Quelques modifications aussi justes qu’astucieuses permettront de métamorphoser le lieu en place de village comme en Cabaret de la Havane, en taverne populaire comme en sombre cachette, en ring de boxe comme en ruelle de la Havane , en gare ou en hôtel de luxe avec seulement quelques cloisons mobiles, quelque accessoires prestement déplacés, ou une simple corde tendue aux angles par quatre danseurs pour le match de boxe.
Arrogante, indomptable, superbe et fatale, Luna Manzanares a le coup d’éventail, comme le coup de rein, aussi définitif qu’un jugement sans appel.
Silhouette menue et déliée, nez fin, lèvres incarnat, sourire ravageur, yeux de braise, jouant de son opulente chevelure jais, sans pour autant abuser de ses déhanchements, incontestable d’autorité et de présence, cette Carmen s’impose, belle, brulante, libre, funeste aux autres comme à elle, par son refus catégorique à toute sujétion.
Joel Prieto est José, ici un pauvre paysan entré à l’armée pour toucher une maigre solde. Détourné du droit chemin par l’ensorceleuse, sa liaison le conduira à trahir et renoncer à tout pour la belle.
Sensible et vulnérable, l’acteur a la fragilité voulue pour ce rôle. Sans réelle prestance ni force virile débordante, il séduit par sa douceur et les scrupules qui l’assaillent, vaincus par Carmen.
Objet de son pouvoir séducteur puis de son pouvoir destructeur, l’assassinat de Carmen sera la seule réponse à son insurmontable douleur, fatal refus de se voir trahi.
Rauel Camarinha est Marilu , la Michaela de Bizet. Elle nous épargne avec un rare bonheur la mièvrerie trop souvent affichée de son personnage.

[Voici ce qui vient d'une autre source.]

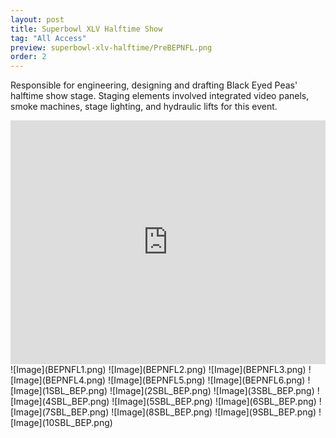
 ```yaml
---
layout: post
title: Superbowl XLV Halftime Show
tag: "All Access"
preview: superbowl-xlv-halftime/PreBEPNFL.png
order: 2
---
```

Responsible for engineering, designing and drafting Black Eyed Peas' halftime show stage. Staging elements involved integrated video panels, smoke machines, stage lighting, and hydraulic lifts for this event.

<iframe frameborder="0" scrolling="no" height="390" width="100%" src="https://www.youtube.com/embed/xPIiaSnYV5E" allow="autoplay; encrypted-media" allowfullscreen></iframe>
![Image](BEPNFL1.png)
![Image](BEPNFL2.png)
![Image](BEPNFL3.png)
![Image](BEPNFL4.png)
![Image](BEPNFL5.png)
![Image](BEPNFL6.png)
![Image](1SBL_BEP.png)
![Image](2SBL_BEP.png)
![Image](3SBL_BEP.png)
![Image](4SBL_BEP.png)
![Image](5SBL_BEP.png)
![Image](6SBL_BEP.png)
![Image](7SBL_BEP.png)
![Image](8SBL_BEP.png)
![Image](9SBL_BEP.png)
![Image](10SBL_BEP.png)
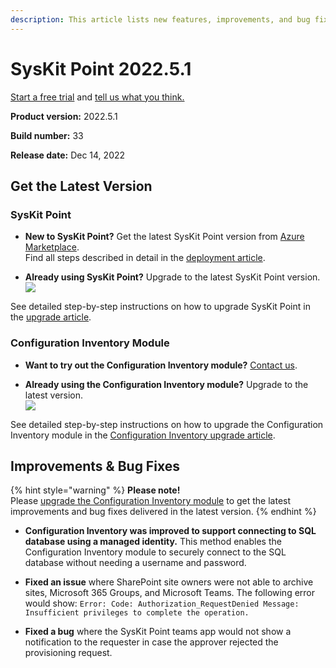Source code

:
 ```yaml
---
description: This article lists new features, improvements, and bug fixes in SysKit Point version 2022.5.1
--- 
```


# SysKit Point 2022.5.1

[Start a free trial](https://www.syskit.com/products/point/free-trial/) and [tell us what you think.](https://www.syskit.com/company/contact-us/)

**Product version:** 2022.5.1

**Build number:** 33

**Release date:** Dec 14, 2022

## Get the Latest Version

### SysKit Point

* **New to SysKit Point?** Get the latest SysKit Point version from [Azure Marketplace](https://azuremarketplace.microsoft.com/en-us/marketplace/apps/syskitltd.syskit_point).<br/>
    Find all steps described in detail in the [deployment article](../set-up-point-data-center/deployment/deploy-syskit-point.md).
    
* **Already using SysKit Point?** Upgrade to the latest SysKit Point version. <br/>
[![](https://aka.ms/deploytoazurebutton)](https://portal.azure.com/#create/Microsoft.Template/uri/https%3A%2F%2Fsyskitassetsstorage.blob.core.windows.net%2Fpoint%2FARMTemplates%2FPointUpdateDeploy%2FPointUpdateTemplate.json)

See detailed step-by-step instructions on how to upgrade SysKit Point in the [upgrade article](../set-up-point-data-center/deployment/upgrade-syskit-point.md).

### Configuration Inventory Module
* **Want to try out the Configuration Inventory module?** [Contact us](https://www.syskit.com/contact-us/).

* **Already using the Configuration Inventory module?** Upgrade to the latest version. <br/>
[![](../.gitbook/assets/deployconfigurationinventory.png)](https://portal.azure.com/#create/Microsoft.Template/uri/https%3A%2F%2Fsyskitassetsstorage.blob.core.windows.net%2Fpoint%2FARMTemplates%2FPointUpdateDeploy%2FCimUpdateVersion.json)

See detailed step-by-step instructions on how to upgrade the Configuration Inventory module in the [Configuration Inventory upgrade article](../configuration-inventory/configuration-inventory-upgrade.md).


## Improvements & Bug Fixes

{% hint style="warning" %}
**Please note!**  
Please [upgrade the Configuration Inventory module](../configuration-inventory/configuration-inventory-upgrade.md) to get the latest improvements and bug fixes delivered in the latest version.
{% endhint %}

* **Configuration Inventory was improved to support connecting to SQL database using a managed identity.** This method enables the Configuration Inventory module to securely connect to the SQL database without needing a username and password.

* **Fixed an issue** where SharePoint site owners were not able to archive sites, Microsoft 365 Groups, and Microsoft Teams. The following error would show:
`Error: Code: Authorization_RequestDenied Message: Insufficient privileges to complete the operation.`

* **Fixed a bug** where the SysKit Point teams app would not show a notification to the requester in case the approver rejected the provisioning request.

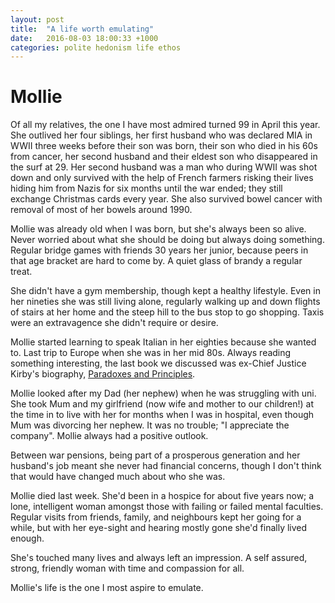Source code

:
 ```yaml
---
layout: post
title:  "A life worth emulating"
date:   2016-08-03 18:00:33 +1000
categories: polite hedonism life ethos
---
```


# Mollie

Of all my relatives, the one I have most admired turned 99 in April this year.  She outlived her four siblings, her first husband who was declared MIA in WWII three weeks before their son was born, their son who died in his 60s from cancer, her second husband and their eldest son who disappeared in the surf at 29.  Her second husband was a man who during WWII was shot down and only survived with the help of French farmers risking their lives hiding him from Nazis for six months until the war ended; they still exchange Christmas cards every year. She also survived bowel cancer with removal of most of her bowels around 1990.

Mollie was already old when I was born, but she's always been so alive. Never worried about what she should be doing but always doing something. Regular bridge games with friends 30 years her junior, because peers in that age bracket are hard to come by. A quiet glass of brandy a regular treat.

She didn't have a gym membership, though kept a healthy lifestyle.  Even in her nineties she was still living alone, regularly walking up and down flights of stairs at her home and the steep hill to the bus stop to go shopping. Taxis were an extravagence she didn't require or desire.

Mollie started learning to speak Italian in her eighties because she wanted to. Last trip to Europe when she was in her mid 80s. Always reading something interesting, the last book we discussed was ex-Chief Justice Kirby's biography, [Paradoxes and Principles].

Mollie looked after my Dad (her nephew) when he was struggling with uni. She took Mum and my girlfriend (now wife and mother to our children!) at the time in to live with her for months when I was in hospital, even though Mum was divorcing her nephew. It was no trouble; "I appreciate the company".
Mollie always had a positive outlook.

Between war pensions, being part of a prosperous generation and her husband's job meant she never had financial concerns, though I don't think that would have changed much about who she was.

Mollie died last week. She'd been in a hospice for about five years now; a lone, intelligent woman amongst those with failing or failed mental faculties. Regular visits from friends, family, and neighbours kept her going for a while, but with her eye-sight and hearing mostly gone she'd finally lived enough.

She's touched many lives and always left an impression. A self assured, strong, friendly woman with time and compassion for all.

Mollie's life is the one I most aspire to emulate.


[Paradoxes and Principles]: http://www.federationpress.com.au/bookstore/book.asp?isbn=9781862876507
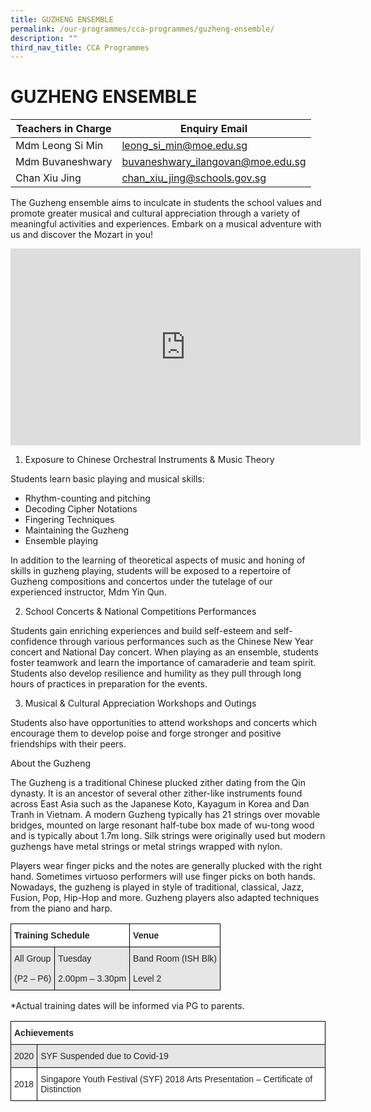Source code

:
 ```yaml
---
title: GUZHENG ENSEMBLE
permalink: /our-programmes/cca-programmes/guzheng-ensemble/
description: ""
third_nav_title: CCA Programmes
---
```

# **GUZHENG ENSEMBLE**



| Teachers in Charge | Enquiry Email | 
| -------- | -------- | 
| Mdm Leong Si Min    | leong_si_min@moe.edu.sg     | 
|Mdm Buvaneshwary|buvaneshwary_ilangovan@moe.edu.sg|
|Chan Xiu Jing|chan_xiu_jing@schools.gov.sg|



The Guzheng ensemble aims to inculcate in students the school values and promote greater musical and cultural appreciation through a variety of meaningful activities and experiences. Embark on a musical adventure with us and discover the Mozart in you!

<iframe width="560" height="315" src="https://www.youtube.com/embed/P4MeOI3jHw8" title="YouTube video player" frameborder="0" allow="accelerometer; autoplay; clipboard-write; encrypted-media; gyroscope; picture-in-picture; web-share" allowfullscreen></iframe>

1.  Exposure to Chinese Orchestral Instruments & Music Theory

Students learn basic playing and musical skills:

*   Rhythm-counting and pitching
*   Decoding Cipher Notations
*   Fingering Techniques
*   Maintaining the Guzheng
*   Ensemble playing

In addition to the learning of theoretical aspects of music and honing of skills in guzheng playing, students will be exposed to a repertoire of Guzheng compositions and concertos under the tutelage of our experienced instructor, Mdm Yin Qun.

2.  School Concerts & National Competitions Performances

Students gain enriching experiences and build self-esteem and self-confidence through various performances such as the Chinese New Year concert and National Day concert. When playing as an ensemble, students foster teamwork and learn the importance of camaraderie and team spirit. Students also develop resilience and humility as they pull through long hours of practices in preparation for the events.

3.  Musical & Cultural Appreciation Workshops and Outings

Students also have opportunities to attend workshops and concerts which encourage them to develop poise and forge stronger and positive friendships with their peers.

About the Guzheng

The Guzheng is a traditional Chinese plucked zither dating from the Qin dynasty. It is an ancestor of several other zither-like instruments found across East Asia such as the Japanese Koto, Kayagum in Korea and Dan Tranh in Vietnam. A modern Guzheng typically has 21 strings over movable bridges, mounted on large resonant half-tube box made of wu-tong wood and is typically about 1.7m long. Silk strings were originally used but modern guzhengs have metal strings or metal strings wrapped with nylon.

Players wear finger picks and the notes are generally plucked with the right hand. Sometimes virtuoso performers will use finger picks on both hands. Nowadays, the guzheng is played in style of traditional, classical, Jazz, Fusion, Pop, Hip-Hop and more. Guzheng players also adapted techniques from the piano and harp.

<table style="border-collapse:collapse;border-spacing:0" class="tg"><thead><tr><th style="background-color:#FFF;border-color:#000000;border-style:solid;border-width:1px;color:#222;font-family:Arial, sans-serif;font-size:14px;font-weight:bold;overflow:hidden;padding:10px 5px;text-align:left;vertical-align:top;word-break:normal" colspan="2"><span style="font-weight:bold">Training Schedule</span></th><th style="background-color:#FFF;border-color:black;border-style:solid;border-width:1px;color:#222;font-family:Arial, sans-serif;font-size:14px;font-weight:bold;overflow:hidden;padding:10px 5px;text-align:left;vertical-align:top;word-break:normal"><span style="font-weight:bold">Venue</span></th></tr></thead><tbody><tr><td style="background-color:#E6E6E6;border-color:#000000;border-style:solid;border-width:1px;color:#222;font-family:Arial, sans-serif;font-size:14px;overflow:hidden;padding:10px 5px;text-align:left;vertical-align:middle;word-break:normal">All  Group<br><br>(P2 – P6)</td><td style="background-color:#E6E6E6;border-color:#000000;border-style:solid;border-width:1px;color:#222;font-family:Arial, sans-serif;font-size:14px;overflow:hidden;padding:10px 5px;text-align:left;vertical-align:middle;word-break:normal">Tuesday<br><br>2.00pm – 3.30pm</td><td style="background-color:#E6E6E6;border-color:black;border-style:solid;border-width:1px;color:#222;font-family:Arial, sans-serif;font-size:14px;overflow:hidden;padding:10px 5px;text-align:left;vertical-align:middle;word-break:normal">Band Room (ISH Blk)<br><br>Level 2</td></tr></tbody></table>

\*Actual training dates will be informed via PG to parents.

<table style="border-collapse:collapse;border-spacing:0" class="tg"><thead><tr><th style="background-color:#FFF;border-color:#000000;border-style:solid;border-width:1px;color:#222;font-family:Arial, sans-serif;font-size:14px;font-weight:bold;overflow:hidden;padding:10px 5px;text-align:left;vertical-align:top;word-break:normal" colspan="2"><span style="font-weight:bold">Achievements</span></th></tr></thead><tbody><tr><td style="background-color:#E6E6E6;border-color:#000000;border-style:solid;border-width:1px;color:#222;font-family:Arial, sans-serif;font-size:14px;overflow:hidden;padding:10px 5px;text-align:left;vertical-align:middle;word-break:normal">2020</td><td style="background-color:#E6E6E6;border-color:#000000;border-style:solid;border-width:1px;color:#222;font-family:Arial, sans-serif;font-size:14px;overflow:hidden;padding:10px 5px;text-align:left;vertical-align:middle;word-break:normal">SYF Suspended due to Covid-19</td></tr><tr><td style="background-color:#FFF;border-color:black;border-style:solid;border-width:1px;color:#222;font-family:Arial, sans-serif;font-size:14px;overflow:hidden;padding:10px 5px;text-align:left;vertical-align:middle;word-break:normal">2018</td><td style="background-color:#FFF;border-color:black;border-style:solid;border-width:1px;color:#222;font-family:Arial, sans-serif;font-size:14px;overflow:hidden;padding:10px 5px;text-align:left;vertical-align:middle;word-break:normal">Singapore Youth Festival (SYF) 2018 Arts Presentation – Certificate of Distinction</td></tr></tbody></table>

Jolie, frêle et modeste, la sincérité de ses prières alliée à la générosité de ses sentiments s’expriment avec une réelle émotion dans cette interprétation.
Imposante stature de colosse, Escamillo, devenu le boxeur El Nino, est tout aussi convaincant dans son anti-américanisme que dans son rôle de champion conquérant toujours vainqueur.
Viennent compléter la distribution une pléiade de comédien tous à leur place sans démériter.
En première partie, le spectacle se caractérise essentiellement par la qualité de jeu des différents acteurs, celle des passages dialogués, bien réglés et joliment mis en scène.
La partition musicale, reprenant tous les grands airs de Bizet sur le mode latino, souffre d’une sono mal réglée, et les numéros dansés ne se distinguent pas par leurs prouesses chorégraphiques.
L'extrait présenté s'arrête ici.